> Activity:
Starting with the first line of the data below, copy each line up to and including the one containing "0. Modify the manifest with your file name.". Pictures stay out.

┄┄┄┄┄┄┄┄┄┄

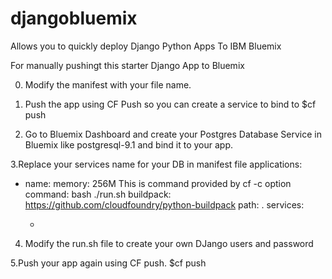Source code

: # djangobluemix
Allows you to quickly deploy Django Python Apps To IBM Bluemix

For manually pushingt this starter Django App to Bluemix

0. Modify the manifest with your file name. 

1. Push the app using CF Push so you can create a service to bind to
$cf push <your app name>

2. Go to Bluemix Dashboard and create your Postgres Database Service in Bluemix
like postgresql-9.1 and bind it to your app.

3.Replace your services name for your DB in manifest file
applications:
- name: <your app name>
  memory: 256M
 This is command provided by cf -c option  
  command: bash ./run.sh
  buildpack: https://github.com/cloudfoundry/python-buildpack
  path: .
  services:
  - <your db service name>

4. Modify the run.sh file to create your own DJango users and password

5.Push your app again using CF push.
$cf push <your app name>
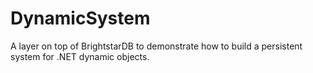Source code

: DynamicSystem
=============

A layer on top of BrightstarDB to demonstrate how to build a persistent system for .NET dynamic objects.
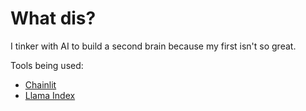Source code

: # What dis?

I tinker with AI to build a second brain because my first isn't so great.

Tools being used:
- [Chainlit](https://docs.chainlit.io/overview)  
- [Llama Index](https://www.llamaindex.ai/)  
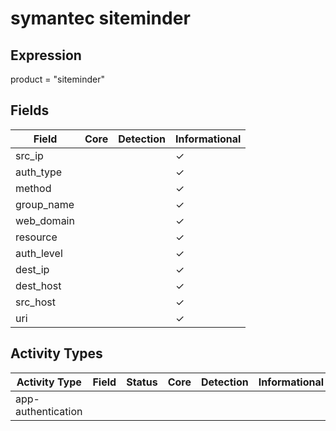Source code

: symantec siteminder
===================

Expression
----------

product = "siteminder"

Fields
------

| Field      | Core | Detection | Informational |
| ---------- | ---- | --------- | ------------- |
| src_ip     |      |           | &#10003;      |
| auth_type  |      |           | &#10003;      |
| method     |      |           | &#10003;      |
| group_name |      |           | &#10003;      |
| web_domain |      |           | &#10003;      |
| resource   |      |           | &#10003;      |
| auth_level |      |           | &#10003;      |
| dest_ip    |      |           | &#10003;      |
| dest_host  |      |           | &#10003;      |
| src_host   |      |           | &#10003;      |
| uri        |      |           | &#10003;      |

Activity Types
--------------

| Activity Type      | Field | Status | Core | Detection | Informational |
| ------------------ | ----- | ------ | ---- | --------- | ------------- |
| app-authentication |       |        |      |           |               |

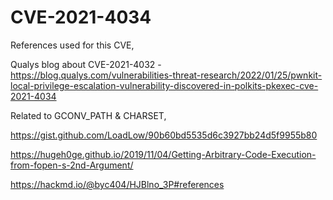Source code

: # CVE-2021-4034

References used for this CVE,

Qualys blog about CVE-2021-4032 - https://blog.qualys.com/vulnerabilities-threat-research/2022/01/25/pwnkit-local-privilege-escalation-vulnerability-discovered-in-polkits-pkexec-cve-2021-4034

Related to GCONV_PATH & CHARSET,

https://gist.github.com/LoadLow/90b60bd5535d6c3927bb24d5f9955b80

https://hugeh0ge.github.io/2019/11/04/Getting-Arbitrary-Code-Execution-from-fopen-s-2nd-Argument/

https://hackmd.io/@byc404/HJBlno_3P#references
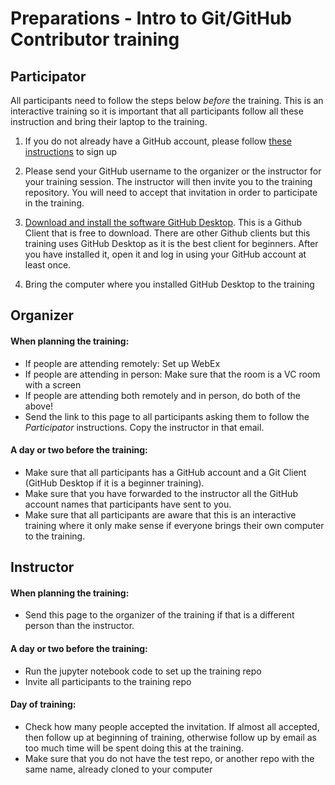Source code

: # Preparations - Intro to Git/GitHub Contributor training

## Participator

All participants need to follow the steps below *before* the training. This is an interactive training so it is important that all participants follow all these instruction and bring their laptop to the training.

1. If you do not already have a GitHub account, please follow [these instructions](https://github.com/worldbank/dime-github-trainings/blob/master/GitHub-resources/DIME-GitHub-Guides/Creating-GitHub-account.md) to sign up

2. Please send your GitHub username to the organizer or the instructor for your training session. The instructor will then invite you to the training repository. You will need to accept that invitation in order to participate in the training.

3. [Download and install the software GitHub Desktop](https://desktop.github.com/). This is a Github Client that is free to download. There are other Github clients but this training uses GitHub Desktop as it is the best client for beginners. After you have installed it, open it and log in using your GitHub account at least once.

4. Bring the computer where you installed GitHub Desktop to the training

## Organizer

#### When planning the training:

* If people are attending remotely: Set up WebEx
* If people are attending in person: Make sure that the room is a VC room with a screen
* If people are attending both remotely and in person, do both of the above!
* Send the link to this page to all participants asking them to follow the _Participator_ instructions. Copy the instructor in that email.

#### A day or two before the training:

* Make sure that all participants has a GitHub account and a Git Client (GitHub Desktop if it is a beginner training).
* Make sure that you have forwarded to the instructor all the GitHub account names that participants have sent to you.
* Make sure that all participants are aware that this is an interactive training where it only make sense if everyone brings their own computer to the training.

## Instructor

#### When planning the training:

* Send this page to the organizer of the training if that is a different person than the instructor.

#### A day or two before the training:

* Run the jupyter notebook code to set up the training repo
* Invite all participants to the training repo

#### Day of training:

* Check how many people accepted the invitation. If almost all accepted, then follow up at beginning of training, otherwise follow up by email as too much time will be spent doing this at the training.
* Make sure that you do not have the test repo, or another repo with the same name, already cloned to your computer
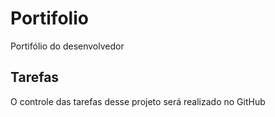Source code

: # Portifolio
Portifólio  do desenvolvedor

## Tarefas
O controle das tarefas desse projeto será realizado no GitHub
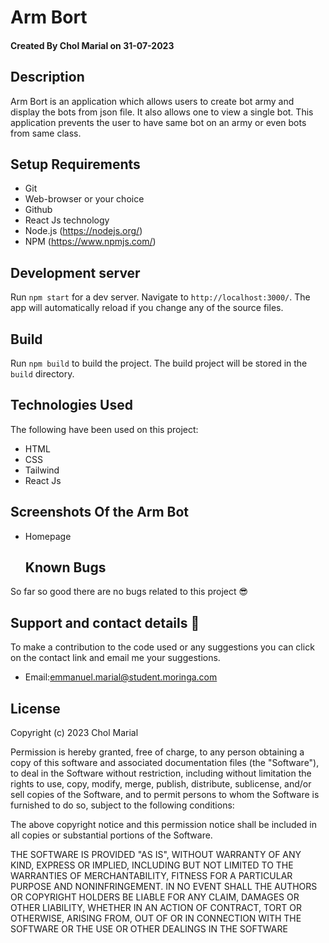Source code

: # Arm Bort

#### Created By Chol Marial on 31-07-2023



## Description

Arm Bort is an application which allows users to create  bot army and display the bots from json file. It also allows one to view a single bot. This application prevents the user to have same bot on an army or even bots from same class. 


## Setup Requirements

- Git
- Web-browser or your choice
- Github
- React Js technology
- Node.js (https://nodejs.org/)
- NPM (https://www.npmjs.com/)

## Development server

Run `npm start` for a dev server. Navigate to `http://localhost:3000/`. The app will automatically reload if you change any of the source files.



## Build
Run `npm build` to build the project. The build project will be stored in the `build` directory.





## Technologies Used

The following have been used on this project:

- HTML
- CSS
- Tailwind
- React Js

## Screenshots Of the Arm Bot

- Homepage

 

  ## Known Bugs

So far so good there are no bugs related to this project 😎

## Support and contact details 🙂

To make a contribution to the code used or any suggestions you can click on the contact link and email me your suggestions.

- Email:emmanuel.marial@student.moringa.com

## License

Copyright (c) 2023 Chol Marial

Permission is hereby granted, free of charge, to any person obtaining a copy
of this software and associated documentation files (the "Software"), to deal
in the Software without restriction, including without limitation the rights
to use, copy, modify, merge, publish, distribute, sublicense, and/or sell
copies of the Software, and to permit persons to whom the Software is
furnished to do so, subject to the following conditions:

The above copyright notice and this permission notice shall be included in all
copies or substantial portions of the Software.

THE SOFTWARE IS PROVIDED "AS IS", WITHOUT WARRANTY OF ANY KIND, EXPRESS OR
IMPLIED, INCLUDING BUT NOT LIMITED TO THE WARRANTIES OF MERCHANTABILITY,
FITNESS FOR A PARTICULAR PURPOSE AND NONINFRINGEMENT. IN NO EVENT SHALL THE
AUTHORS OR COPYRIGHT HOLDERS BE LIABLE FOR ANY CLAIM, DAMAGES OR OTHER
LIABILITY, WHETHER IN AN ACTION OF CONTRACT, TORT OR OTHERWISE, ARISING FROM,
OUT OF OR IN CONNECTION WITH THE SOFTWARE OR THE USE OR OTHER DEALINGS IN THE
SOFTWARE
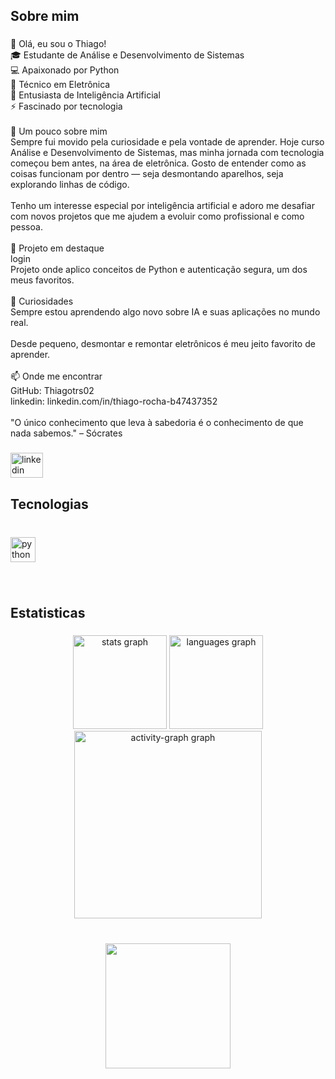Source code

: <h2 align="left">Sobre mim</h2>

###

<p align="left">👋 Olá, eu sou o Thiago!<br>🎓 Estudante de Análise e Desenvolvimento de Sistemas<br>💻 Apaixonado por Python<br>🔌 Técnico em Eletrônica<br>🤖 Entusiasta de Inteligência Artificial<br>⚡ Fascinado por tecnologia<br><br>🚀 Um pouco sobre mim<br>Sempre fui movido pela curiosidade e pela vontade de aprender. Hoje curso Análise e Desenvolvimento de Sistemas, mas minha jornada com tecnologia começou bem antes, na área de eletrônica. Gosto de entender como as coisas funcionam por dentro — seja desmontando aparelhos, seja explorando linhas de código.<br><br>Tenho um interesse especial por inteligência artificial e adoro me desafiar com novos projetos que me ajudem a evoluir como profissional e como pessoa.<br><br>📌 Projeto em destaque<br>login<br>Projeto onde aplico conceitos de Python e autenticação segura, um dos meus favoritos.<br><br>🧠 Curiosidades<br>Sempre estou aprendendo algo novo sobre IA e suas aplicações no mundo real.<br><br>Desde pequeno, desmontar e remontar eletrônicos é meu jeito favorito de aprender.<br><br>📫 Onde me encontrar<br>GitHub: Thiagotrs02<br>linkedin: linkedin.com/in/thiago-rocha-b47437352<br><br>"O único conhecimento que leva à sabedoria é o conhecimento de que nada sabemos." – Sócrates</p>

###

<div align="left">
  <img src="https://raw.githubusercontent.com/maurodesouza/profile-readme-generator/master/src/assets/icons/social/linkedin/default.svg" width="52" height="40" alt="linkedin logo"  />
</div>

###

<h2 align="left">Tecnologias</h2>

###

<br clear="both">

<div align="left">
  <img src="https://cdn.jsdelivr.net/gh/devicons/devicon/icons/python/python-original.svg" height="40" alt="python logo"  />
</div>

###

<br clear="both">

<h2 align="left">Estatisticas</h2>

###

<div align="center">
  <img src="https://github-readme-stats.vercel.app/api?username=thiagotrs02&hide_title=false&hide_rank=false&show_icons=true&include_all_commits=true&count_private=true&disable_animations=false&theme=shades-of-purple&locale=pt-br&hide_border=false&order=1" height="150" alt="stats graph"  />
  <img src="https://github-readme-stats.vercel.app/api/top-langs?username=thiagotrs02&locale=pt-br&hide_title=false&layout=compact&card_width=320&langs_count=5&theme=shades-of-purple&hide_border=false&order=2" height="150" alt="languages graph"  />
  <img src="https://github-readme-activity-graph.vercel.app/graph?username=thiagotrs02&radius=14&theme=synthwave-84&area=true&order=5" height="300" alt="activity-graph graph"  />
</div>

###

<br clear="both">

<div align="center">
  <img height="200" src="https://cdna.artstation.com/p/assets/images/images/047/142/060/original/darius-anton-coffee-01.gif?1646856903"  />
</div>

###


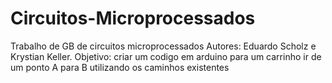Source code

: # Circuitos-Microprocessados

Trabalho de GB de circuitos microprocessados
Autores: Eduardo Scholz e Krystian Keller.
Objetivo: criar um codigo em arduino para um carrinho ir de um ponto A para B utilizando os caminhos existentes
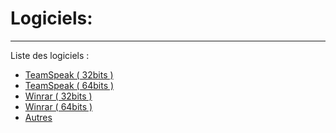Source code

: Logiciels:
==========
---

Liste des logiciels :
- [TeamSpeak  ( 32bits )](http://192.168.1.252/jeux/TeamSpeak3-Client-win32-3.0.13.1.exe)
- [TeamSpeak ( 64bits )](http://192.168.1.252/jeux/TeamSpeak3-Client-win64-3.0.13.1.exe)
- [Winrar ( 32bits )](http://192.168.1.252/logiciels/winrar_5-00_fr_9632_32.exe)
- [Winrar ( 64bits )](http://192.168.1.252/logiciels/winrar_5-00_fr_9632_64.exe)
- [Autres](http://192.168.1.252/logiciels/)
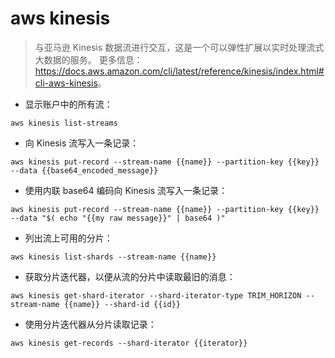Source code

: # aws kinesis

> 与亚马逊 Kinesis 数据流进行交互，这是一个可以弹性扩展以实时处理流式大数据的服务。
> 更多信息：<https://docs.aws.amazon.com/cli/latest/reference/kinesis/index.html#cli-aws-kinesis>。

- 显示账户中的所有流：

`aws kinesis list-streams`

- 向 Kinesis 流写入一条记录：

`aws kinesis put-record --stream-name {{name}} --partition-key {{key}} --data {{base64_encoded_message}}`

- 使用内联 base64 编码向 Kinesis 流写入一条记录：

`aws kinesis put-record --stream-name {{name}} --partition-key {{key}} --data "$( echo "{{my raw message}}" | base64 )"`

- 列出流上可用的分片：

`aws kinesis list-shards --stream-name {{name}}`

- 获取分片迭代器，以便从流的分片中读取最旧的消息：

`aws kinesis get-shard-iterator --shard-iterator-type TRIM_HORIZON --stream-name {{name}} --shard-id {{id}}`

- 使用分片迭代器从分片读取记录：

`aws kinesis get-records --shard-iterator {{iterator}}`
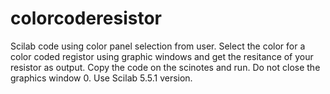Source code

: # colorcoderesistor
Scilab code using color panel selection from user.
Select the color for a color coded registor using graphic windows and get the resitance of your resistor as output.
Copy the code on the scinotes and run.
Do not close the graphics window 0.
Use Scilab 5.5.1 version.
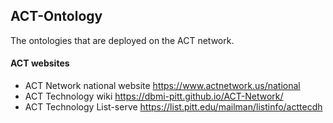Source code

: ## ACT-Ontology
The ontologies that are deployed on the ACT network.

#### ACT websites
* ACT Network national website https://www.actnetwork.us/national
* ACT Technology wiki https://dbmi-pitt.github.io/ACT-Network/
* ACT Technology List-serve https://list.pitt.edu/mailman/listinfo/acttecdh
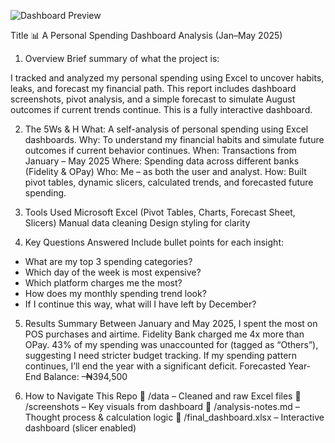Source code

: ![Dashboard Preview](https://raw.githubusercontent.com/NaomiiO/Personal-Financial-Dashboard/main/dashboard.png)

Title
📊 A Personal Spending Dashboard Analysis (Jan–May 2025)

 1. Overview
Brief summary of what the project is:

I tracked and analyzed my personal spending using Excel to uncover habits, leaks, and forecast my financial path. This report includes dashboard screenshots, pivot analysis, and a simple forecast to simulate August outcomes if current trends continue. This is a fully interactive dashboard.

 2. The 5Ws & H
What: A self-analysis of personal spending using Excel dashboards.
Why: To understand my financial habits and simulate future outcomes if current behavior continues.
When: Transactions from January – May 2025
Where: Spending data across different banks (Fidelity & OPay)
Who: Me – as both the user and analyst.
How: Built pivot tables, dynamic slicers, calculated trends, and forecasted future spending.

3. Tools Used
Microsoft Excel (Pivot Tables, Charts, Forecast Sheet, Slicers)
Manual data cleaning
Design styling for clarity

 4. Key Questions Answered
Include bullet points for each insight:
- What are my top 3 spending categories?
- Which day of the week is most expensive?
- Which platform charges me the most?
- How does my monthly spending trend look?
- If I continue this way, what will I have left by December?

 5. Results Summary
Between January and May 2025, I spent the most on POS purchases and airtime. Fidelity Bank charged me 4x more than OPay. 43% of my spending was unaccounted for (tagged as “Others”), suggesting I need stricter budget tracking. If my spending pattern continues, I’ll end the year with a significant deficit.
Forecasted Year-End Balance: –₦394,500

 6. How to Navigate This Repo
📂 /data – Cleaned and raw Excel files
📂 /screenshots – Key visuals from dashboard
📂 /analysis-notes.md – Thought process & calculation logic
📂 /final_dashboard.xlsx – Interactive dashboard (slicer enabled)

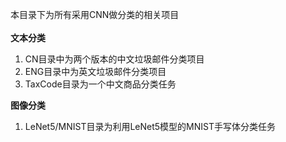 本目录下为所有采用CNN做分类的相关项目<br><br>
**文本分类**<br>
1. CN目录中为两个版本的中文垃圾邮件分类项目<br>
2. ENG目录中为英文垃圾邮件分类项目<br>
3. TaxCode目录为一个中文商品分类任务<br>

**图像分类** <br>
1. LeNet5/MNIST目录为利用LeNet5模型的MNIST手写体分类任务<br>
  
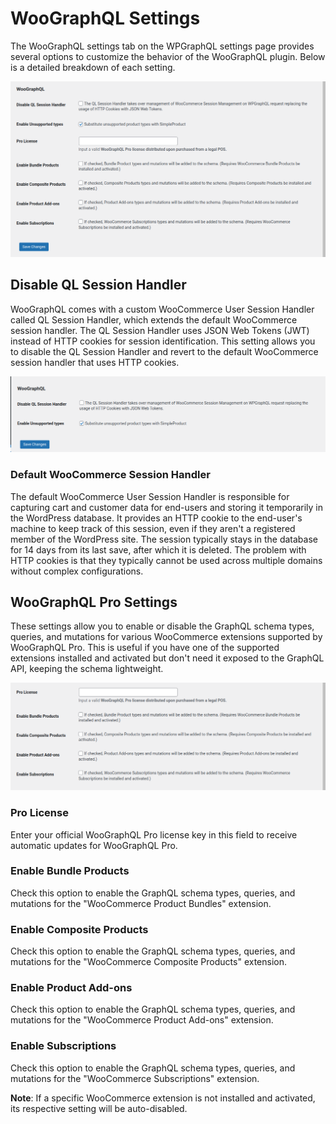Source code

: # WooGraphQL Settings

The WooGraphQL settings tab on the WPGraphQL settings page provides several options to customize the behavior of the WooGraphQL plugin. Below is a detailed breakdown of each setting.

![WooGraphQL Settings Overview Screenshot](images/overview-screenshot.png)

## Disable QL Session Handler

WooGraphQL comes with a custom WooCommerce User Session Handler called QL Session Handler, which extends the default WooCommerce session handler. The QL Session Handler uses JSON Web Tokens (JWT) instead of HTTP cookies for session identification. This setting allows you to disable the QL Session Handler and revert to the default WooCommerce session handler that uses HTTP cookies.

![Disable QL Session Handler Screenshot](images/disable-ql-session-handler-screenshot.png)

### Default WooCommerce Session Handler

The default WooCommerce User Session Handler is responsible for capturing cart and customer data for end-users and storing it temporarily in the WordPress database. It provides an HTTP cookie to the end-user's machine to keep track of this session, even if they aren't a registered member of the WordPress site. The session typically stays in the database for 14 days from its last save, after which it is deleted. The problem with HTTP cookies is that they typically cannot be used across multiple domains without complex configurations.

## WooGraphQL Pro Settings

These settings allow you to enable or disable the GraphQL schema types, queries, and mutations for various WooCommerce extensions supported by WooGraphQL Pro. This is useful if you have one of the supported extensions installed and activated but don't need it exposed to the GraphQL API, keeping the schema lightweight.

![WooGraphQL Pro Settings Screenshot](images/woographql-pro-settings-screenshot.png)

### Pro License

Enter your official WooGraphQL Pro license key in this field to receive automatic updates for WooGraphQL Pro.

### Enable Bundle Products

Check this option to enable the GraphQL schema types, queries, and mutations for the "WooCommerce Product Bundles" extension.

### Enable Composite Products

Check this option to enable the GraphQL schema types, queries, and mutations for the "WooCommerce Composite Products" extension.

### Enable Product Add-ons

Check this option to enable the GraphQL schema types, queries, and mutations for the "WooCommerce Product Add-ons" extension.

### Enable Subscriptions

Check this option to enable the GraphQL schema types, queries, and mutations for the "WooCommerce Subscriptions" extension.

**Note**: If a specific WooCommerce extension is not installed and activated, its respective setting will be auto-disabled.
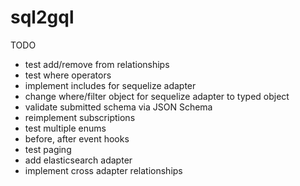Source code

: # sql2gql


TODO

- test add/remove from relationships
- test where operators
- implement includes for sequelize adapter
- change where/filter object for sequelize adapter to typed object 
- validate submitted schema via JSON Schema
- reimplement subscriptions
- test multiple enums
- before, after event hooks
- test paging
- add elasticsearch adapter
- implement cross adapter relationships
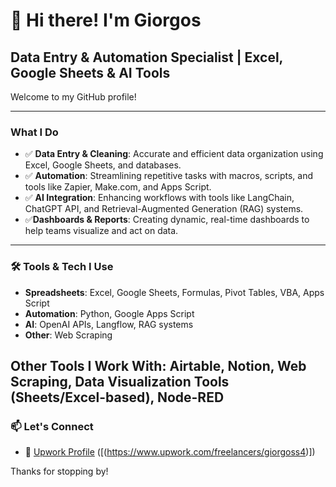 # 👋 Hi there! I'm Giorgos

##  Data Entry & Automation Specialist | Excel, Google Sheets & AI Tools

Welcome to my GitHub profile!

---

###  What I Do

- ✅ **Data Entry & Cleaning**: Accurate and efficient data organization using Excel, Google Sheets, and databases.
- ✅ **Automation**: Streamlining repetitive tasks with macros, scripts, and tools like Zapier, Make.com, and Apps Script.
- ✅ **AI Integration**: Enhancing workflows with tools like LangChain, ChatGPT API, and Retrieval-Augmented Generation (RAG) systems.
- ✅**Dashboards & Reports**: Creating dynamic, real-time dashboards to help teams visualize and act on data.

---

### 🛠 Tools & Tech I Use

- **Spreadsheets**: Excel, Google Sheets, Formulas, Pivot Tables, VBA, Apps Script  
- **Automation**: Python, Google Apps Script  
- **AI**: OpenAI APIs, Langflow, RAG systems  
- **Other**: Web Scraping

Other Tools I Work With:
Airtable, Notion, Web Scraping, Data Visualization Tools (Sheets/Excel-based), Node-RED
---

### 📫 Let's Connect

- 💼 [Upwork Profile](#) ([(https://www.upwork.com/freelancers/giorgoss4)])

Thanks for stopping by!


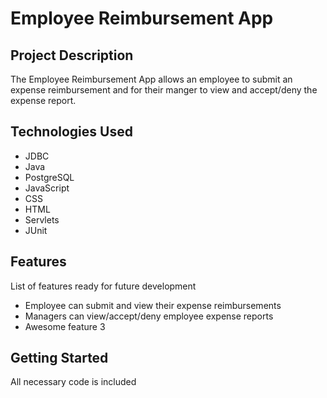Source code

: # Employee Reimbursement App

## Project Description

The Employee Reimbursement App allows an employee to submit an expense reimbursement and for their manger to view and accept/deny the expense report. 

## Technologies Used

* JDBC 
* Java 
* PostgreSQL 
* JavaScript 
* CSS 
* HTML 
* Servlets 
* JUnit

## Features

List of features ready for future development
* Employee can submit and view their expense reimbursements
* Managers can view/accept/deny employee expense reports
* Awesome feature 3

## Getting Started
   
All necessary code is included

┄┄┄┄┄┄┄┄┄┄

> Response box:
Source code

: # djangobluemix
Allows you to quickly deploy Django Python Apps To IBM Bluemix

For manually pushingt this starter Django App to Bluemix

0. Modify the manifest with your file name. 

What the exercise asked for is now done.